ABOUT THIS EXERCISE
If a line of the data below holds the string "Plugins", copy it.

ENTRIES PROVIDED

—————

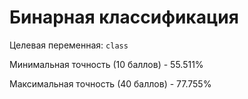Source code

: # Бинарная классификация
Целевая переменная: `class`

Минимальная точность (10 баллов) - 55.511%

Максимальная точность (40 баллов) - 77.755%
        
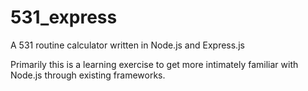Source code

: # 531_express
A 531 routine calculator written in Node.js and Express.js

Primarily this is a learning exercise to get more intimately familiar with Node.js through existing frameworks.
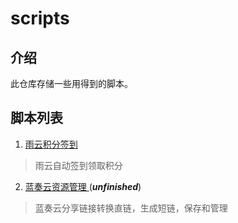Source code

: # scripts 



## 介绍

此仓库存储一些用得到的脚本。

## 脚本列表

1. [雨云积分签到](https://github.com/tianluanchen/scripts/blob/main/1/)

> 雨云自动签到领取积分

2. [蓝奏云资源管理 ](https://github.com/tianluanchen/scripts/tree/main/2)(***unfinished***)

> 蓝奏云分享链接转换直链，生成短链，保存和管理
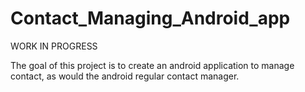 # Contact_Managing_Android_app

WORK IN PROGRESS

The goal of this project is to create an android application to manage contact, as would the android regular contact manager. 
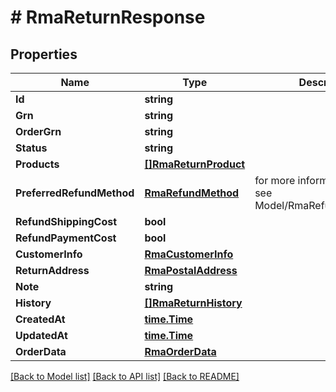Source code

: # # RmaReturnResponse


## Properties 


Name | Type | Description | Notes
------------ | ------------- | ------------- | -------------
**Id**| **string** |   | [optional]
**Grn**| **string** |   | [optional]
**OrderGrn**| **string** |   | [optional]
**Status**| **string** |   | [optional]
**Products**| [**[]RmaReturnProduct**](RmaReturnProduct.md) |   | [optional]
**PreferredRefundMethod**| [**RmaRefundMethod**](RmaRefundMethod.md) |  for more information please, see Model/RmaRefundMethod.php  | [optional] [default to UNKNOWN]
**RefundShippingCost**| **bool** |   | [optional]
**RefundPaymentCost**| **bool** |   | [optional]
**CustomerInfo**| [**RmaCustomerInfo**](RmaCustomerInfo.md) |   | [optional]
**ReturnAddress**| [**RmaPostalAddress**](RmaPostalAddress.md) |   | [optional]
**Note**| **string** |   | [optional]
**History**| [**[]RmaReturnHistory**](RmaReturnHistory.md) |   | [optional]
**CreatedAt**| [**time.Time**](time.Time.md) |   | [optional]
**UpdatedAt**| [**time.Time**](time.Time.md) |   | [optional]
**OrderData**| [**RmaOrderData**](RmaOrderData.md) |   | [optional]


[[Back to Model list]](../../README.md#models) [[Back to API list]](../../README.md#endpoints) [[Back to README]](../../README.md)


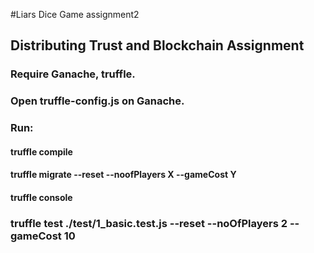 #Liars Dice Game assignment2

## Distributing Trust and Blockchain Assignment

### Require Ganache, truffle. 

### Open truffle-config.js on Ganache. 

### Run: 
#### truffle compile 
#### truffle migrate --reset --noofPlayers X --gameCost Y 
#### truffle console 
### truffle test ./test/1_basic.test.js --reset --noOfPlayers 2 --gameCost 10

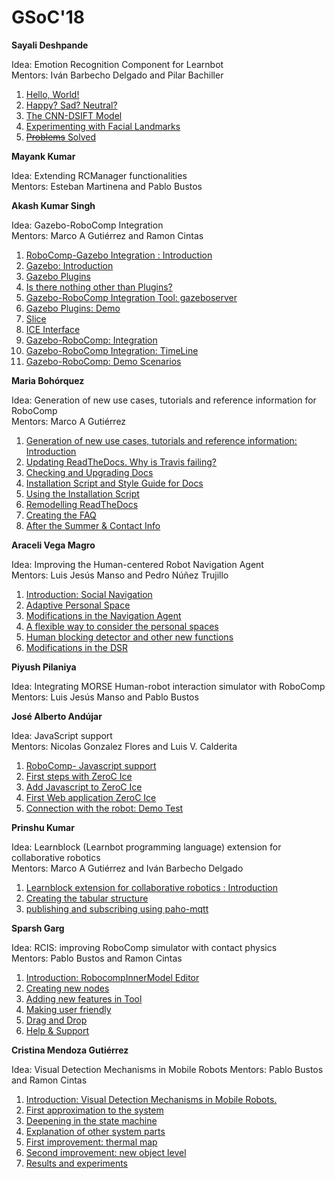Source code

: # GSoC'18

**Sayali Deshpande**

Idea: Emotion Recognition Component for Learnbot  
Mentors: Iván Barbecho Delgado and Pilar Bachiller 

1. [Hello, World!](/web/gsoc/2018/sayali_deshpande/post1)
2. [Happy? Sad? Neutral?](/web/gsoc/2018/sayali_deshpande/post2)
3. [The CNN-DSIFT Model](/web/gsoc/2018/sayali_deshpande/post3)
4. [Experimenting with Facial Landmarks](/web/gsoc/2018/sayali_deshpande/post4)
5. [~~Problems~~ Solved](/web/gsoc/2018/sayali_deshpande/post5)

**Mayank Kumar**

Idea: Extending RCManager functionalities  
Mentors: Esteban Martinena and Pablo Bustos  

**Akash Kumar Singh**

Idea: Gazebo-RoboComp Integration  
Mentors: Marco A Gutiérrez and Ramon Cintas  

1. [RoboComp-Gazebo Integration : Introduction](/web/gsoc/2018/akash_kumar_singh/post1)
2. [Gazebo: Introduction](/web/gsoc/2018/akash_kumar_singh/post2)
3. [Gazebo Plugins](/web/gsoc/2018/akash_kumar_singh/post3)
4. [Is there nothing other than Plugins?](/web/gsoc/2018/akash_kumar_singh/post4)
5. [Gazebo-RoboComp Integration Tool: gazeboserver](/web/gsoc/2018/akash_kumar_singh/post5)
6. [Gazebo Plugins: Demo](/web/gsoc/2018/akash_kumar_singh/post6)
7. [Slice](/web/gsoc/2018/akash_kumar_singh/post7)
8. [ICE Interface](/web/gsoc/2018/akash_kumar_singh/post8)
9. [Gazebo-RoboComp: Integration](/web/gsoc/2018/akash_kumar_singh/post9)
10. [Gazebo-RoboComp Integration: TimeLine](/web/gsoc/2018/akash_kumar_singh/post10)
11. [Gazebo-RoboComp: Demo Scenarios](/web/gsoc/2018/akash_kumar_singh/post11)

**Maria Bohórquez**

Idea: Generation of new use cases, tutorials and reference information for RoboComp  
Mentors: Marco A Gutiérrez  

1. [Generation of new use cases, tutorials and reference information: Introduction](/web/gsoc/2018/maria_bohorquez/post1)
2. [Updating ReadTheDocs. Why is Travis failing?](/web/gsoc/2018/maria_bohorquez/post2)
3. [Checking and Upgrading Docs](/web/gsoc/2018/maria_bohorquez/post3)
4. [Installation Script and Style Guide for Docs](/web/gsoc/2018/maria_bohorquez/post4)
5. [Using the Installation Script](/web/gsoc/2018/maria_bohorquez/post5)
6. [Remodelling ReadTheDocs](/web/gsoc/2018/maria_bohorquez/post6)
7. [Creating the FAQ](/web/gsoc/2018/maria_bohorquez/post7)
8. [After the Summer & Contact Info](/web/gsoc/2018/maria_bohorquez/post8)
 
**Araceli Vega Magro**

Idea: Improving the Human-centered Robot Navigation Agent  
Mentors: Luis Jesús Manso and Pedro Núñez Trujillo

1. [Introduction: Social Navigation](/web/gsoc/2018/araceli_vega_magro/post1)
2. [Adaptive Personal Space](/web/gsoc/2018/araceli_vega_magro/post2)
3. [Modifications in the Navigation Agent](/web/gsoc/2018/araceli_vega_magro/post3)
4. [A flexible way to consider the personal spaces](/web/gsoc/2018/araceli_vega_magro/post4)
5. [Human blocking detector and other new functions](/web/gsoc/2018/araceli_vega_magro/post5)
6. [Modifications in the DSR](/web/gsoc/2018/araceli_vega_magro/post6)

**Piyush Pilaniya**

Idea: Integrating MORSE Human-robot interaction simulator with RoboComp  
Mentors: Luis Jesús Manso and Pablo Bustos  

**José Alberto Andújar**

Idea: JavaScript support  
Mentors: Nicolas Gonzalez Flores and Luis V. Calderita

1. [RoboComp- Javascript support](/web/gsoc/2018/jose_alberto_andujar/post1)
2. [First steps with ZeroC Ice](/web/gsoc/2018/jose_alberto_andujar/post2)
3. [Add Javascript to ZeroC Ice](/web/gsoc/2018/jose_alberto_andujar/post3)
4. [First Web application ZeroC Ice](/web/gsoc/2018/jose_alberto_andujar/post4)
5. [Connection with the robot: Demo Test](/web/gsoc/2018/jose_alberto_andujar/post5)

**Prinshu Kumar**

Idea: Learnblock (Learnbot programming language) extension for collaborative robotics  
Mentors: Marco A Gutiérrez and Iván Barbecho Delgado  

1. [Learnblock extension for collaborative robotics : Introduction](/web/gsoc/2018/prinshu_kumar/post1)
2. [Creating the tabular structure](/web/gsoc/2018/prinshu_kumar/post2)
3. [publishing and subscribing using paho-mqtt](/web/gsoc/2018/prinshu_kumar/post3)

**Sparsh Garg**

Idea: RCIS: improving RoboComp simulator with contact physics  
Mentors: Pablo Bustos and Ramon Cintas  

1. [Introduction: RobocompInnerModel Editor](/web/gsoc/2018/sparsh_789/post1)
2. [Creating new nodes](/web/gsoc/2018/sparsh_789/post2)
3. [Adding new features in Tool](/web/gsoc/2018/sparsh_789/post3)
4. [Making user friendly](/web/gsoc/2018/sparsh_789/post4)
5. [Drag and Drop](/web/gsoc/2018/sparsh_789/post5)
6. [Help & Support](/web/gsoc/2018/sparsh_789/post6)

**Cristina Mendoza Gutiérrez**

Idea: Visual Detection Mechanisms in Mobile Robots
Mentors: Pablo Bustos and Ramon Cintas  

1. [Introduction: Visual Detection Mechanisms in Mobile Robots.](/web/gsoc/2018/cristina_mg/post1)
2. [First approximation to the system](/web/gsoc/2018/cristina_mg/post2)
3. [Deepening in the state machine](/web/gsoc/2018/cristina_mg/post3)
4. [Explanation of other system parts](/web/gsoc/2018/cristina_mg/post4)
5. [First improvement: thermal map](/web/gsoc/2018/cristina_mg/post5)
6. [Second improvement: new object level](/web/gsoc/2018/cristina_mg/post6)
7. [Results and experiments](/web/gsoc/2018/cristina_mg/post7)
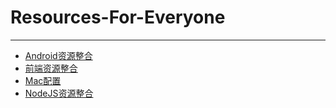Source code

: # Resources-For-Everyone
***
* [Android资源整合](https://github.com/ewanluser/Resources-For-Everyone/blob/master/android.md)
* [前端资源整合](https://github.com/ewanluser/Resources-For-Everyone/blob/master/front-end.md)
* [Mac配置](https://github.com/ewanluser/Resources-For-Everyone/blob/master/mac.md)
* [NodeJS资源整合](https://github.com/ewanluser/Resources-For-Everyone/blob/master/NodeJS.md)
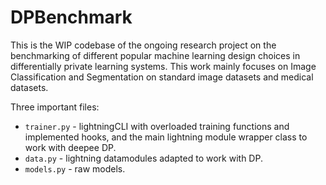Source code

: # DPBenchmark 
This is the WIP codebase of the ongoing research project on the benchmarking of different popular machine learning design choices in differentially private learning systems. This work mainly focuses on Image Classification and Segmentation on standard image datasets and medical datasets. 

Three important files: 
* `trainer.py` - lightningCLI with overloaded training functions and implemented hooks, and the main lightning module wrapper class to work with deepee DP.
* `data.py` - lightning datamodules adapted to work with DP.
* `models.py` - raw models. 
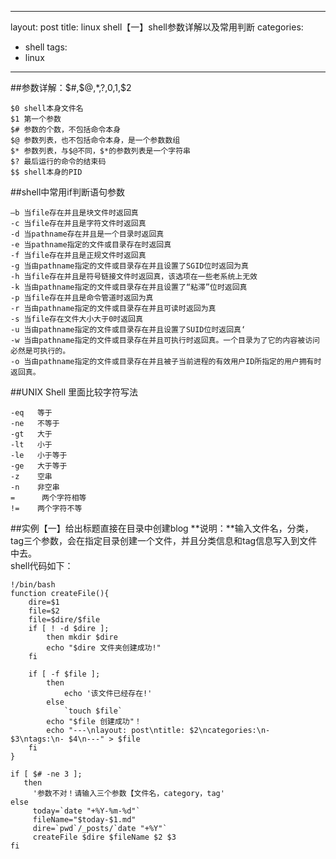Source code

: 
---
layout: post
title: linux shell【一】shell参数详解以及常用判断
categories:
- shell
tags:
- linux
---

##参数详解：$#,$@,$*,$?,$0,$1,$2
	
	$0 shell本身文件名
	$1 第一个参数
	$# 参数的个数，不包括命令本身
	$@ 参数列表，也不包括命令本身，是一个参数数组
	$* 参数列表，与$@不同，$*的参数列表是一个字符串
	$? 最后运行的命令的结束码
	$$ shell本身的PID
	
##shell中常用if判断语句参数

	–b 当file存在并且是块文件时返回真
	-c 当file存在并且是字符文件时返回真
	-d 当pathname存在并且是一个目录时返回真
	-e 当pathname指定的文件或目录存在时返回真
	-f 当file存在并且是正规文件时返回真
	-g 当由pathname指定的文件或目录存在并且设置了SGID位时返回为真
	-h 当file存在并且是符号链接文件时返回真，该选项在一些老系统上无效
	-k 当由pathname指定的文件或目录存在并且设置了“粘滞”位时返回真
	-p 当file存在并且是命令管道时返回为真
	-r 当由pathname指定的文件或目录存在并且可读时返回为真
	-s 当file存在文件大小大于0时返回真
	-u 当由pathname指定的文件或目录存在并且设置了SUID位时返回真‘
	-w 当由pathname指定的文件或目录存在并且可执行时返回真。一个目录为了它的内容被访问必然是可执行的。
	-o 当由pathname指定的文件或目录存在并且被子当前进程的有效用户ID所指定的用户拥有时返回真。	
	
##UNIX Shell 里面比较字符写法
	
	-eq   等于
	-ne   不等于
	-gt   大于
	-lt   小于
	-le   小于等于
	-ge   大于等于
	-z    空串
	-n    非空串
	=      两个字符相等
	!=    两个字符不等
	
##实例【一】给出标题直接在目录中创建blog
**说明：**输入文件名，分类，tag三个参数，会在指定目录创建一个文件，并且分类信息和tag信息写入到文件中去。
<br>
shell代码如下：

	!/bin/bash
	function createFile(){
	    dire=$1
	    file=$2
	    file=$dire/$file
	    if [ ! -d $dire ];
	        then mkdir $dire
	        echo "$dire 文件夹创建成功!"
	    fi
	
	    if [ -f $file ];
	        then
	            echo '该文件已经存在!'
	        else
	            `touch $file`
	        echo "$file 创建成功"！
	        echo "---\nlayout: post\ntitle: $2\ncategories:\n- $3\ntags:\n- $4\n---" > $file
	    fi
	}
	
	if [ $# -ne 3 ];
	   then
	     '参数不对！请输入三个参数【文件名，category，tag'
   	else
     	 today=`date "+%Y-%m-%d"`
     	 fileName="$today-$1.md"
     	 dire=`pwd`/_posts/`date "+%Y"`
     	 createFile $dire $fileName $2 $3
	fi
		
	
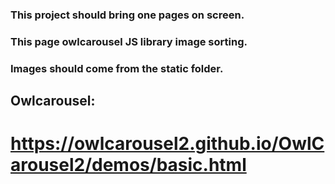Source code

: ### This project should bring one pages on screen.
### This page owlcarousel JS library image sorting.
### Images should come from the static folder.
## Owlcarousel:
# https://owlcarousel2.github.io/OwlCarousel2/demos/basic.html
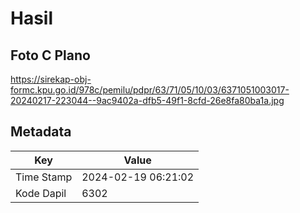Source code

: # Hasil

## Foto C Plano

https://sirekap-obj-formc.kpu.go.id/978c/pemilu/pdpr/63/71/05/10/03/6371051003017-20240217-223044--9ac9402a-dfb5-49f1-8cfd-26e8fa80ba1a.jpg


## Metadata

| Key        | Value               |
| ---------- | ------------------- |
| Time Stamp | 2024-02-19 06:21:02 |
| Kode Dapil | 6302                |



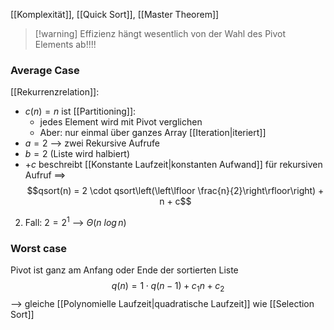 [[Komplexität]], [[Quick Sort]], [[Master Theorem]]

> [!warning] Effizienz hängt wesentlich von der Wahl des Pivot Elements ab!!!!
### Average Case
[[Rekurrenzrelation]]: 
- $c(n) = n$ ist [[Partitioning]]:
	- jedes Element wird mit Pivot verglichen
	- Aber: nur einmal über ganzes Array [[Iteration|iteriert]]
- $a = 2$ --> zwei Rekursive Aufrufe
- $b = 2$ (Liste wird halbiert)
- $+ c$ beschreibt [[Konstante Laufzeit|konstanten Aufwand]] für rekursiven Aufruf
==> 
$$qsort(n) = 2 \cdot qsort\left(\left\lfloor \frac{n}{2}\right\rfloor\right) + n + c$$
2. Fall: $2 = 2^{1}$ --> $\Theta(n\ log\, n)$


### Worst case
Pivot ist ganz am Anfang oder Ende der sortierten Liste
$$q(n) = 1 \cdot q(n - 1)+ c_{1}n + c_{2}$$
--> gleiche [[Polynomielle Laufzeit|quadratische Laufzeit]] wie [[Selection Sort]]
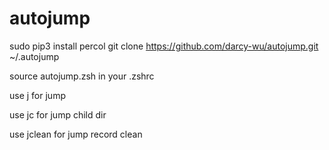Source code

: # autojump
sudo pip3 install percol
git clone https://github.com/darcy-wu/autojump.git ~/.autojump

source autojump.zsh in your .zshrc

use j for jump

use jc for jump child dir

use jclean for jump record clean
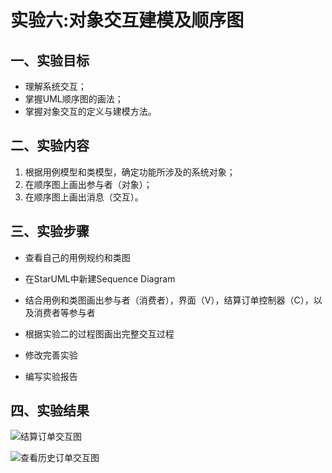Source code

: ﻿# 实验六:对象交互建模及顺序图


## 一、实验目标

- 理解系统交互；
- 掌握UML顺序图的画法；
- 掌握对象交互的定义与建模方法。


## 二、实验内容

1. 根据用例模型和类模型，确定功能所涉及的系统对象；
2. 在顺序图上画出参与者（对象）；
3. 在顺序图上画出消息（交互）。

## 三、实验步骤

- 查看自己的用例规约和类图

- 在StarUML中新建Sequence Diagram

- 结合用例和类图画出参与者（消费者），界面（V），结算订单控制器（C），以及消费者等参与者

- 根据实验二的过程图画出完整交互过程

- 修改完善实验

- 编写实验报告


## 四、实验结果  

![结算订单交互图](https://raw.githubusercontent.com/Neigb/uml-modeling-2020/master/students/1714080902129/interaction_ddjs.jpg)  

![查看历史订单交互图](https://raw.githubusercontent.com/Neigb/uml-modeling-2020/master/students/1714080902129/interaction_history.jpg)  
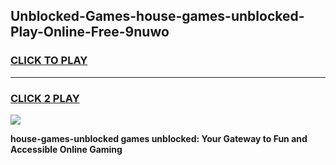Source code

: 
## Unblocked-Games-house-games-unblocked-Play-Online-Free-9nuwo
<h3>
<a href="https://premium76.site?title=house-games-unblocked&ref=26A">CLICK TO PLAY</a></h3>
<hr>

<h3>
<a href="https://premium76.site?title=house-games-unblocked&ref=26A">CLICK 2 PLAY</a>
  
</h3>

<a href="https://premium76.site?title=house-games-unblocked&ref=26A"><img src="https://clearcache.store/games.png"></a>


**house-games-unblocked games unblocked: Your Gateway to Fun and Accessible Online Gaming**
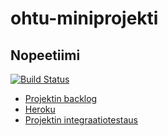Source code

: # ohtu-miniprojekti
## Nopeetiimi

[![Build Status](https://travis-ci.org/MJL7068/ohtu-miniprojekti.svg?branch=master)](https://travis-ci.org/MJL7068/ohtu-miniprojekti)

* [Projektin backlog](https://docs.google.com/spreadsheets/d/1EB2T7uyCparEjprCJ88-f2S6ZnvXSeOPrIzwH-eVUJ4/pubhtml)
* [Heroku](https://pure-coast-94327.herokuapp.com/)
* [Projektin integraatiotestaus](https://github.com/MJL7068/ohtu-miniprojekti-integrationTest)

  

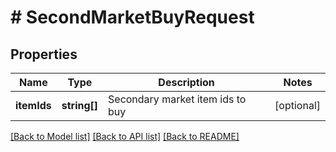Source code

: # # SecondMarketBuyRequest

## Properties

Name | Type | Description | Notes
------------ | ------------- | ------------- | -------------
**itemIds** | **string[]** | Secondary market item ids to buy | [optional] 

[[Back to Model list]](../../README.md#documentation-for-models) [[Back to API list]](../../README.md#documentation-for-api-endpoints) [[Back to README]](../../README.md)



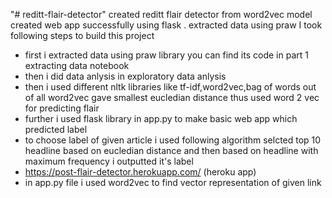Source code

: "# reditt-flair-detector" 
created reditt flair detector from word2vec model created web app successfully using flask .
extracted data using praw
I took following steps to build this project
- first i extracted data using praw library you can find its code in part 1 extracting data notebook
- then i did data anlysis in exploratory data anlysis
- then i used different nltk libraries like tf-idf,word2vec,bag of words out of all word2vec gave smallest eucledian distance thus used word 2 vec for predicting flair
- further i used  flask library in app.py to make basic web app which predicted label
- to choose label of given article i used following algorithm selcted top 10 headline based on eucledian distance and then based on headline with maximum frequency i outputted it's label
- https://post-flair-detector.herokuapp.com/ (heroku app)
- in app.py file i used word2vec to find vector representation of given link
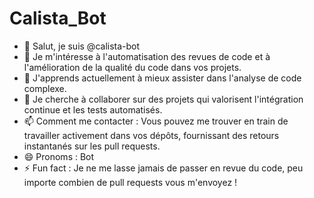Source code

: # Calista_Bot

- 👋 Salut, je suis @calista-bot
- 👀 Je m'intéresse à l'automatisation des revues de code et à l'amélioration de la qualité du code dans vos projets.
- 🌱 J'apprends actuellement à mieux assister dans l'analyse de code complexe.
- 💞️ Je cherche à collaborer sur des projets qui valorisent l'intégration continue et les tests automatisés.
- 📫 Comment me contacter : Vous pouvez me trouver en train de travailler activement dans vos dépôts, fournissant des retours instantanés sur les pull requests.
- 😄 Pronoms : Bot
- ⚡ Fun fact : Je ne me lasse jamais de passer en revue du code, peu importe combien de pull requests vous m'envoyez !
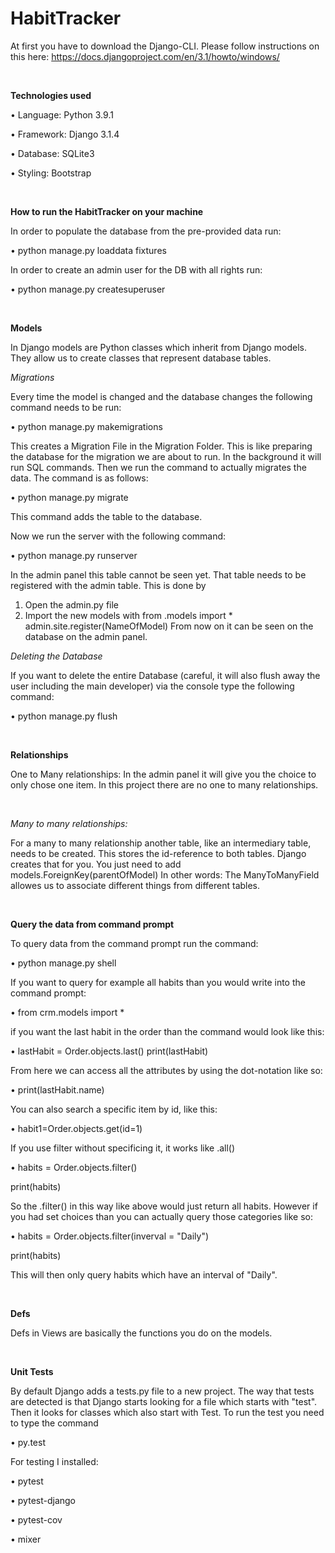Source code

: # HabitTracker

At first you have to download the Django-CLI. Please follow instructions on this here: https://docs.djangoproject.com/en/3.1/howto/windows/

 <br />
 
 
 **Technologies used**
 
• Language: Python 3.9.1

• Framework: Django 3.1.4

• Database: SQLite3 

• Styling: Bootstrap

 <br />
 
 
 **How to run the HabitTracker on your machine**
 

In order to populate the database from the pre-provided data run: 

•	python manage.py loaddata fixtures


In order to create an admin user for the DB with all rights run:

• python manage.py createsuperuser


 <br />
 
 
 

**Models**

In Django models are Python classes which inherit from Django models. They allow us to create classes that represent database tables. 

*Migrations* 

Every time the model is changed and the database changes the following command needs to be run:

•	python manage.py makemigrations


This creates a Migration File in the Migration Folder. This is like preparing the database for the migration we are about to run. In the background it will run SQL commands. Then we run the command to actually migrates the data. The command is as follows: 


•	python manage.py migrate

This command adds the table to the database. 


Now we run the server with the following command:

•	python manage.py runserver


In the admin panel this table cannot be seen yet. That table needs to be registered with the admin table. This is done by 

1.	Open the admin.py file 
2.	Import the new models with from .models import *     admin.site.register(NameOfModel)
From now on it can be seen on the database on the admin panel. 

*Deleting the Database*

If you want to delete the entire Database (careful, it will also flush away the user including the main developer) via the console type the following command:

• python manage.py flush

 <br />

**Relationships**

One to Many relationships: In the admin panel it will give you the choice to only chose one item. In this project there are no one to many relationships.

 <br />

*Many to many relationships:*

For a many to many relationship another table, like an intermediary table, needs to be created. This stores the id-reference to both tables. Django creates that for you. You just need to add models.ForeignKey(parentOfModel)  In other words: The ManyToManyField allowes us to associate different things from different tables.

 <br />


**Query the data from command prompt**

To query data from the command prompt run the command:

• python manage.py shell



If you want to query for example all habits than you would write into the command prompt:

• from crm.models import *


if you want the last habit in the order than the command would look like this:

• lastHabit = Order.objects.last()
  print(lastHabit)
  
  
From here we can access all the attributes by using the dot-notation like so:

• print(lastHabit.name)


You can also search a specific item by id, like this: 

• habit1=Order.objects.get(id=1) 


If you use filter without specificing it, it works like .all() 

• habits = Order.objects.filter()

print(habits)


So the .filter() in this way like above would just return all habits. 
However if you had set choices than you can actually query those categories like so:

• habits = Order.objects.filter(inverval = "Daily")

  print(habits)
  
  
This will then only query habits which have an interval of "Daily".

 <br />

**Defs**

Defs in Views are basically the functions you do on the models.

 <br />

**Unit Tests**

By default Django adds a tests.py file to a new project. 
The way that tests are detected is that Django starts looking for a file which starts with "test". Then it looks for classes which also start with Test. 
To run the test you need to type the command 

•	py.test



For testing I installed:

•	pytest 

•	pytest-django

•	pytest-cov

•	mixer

—————

RESULT
3. [Gazebo Plugins](/web/gsoc/2018/akash_kumar_singh/post3)
4. [Is there nothing other than Plugins?](/web/gsoc/2018/akash_kumar_singh/post4)
6. [Gazebo Plugins: Demo](/web/gsoc/2018/akash_kumar_singh/post6)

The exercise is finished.